Lecture 5: Theory of Lexing and Parsing
Programming Languages Course
Aarne Ranta (aarne@chalmers.se)
%!target:html
%!postproc(html): #NEW
%!postproc(html): #HR
Book: 3.6, 3.7, 3.9, 4.1, 4.2, 4.3,
#NEW
==Overview of this lecture==
Regular expressions and finite-state automata
Nondeterministic and deterministic automata
Reasoning about automata and expressions
Regular and context-free languages
Decidability of context-free parsing
Limits of context-free grammars
#NEW
==The syntax and semantics of regular expressions (repetition)==
|| name | notation | semantics | verbally ||
| symbol | 'a' | {a} | the symbol 'a'
| sequence | A B | ``{xy | x : A, y : B}`` | A followed by B
| union | ``A | B`` | A U B | A or B
| closure | ``A*`` | ``{A^n | n = 0,1,2,..}`` | any number of A's
| empty | eps | {[]} | the empty string
This is BNFC notation.
The semantics is a **regular language**, a set of strings of symbols.
One often writes //L(E)// for the language denoted by the expression
//E//.
There are variants of the notation, especially for symbols and empties.
Quoting symbols is often omitted in theoretical examples!
#NEW
==Finite-state automata==
A **Nondeterministic Finite-state Automaton** (NFA) is a tuple
(Q,S,q0,F,d) where
- Q, a finite set of states
- S, a finite set of input symbols
- q0 : Q, the start state
- F < Q, the set of final states
- d : Q x S' -> P(Q), transition function (S' = S U {eps})
A **Deterministic Finite-state Automaton** (DFA) is like NFA.
except that the value of the transition function d is a single state
in Q (instead of a subset of Q) and there are no **epsilon transitions**
(transitions that don't consume a symbol). In other words,
- d : Q x S -> Q, transition function
It is customary to draw diagrams with circles for states and arrows
for the transition function: you can find them in the course book,
and we will draw them on the blackboard.
#NEW
==Compiling regular expressions into finite-state automata==
1) **NFA generation**.
Compile the expression into an NFA, using transitions with the
epsilon symbol e. (Book 3.7.4). This translation is
**compositional**: simply traverse the syntax tree of the
regular expression. The size of the automaton is linear in the
size of the expression: O(|r|).
But NFAs are, in comparison to DFAs,
- more difficult to implement
- less efficient to run: O(|r| * n), where n is the input length.

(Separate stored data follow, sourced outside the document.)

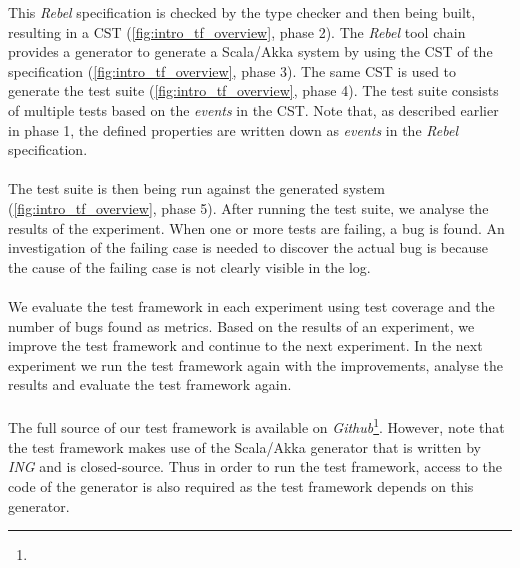 This \textit{Rebel} specification is checked by the type checker and then being
built, resulting in a CST (\autoref{fig:intro_tf_overview}, phase 2). The
\textit{Rebel} tool chain provides a generator to generate a Scala/Akka system
by using the CST of the specification (\autoref{fig:intro_tf_overview}, phase 3).
The same CST is used to generate the test suite
(\autoref{fig:intro_tf_overview}, phase 4). The test suite consists of multiple
tests based on the \textit{events} in the CST. Note that, as described earlier in phase 1,
the defined properties are written down as \textit{events} in the
\textit{Rebel} specification.\\
\\
The test suite is then being run against the generated system (\autoref{fig:intro_tf_overview}, phase 5). After running the test suite, we analyse the results of the experiment. When one or more tests are failing, a bug is found. An
investigation of the failing case is needed to discover the actual bug is because the cause of the failing case is not clearly visible in the log.\\
\\
We evaluate the test framework in each experiment using test coverage and the number of bugs found as metrics. Based on the results of an experiment, we improve the test framework and continue to the next experiment. In the next experiment we run the test framework again with the improvements, analyse the results and evaluate the test framework again.\\
\\
The full source of our test framework is available on \textit{Github}\footnote{}. However, note that the test framework makes use of the Scala/Akka generator that is written by \textit{ING} and is closed-source. Thus in order to run the test framework, access to the code of the generator is also required as the test framework depends on this generator.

2) **Determinization**. Transform the NFA into a DFA. (Book 3.7.1).
Here you go through states, and for each symbol
create a state collecting those states that the symbol can lead to
(subset construction).
The DFA can still be bigger than necessary, i.e. have more states
than needed.
3) **Minimization**.
Merge equivalent states (Book 3.9.6): states beginning from which the
automaton recognizes the same set of strings.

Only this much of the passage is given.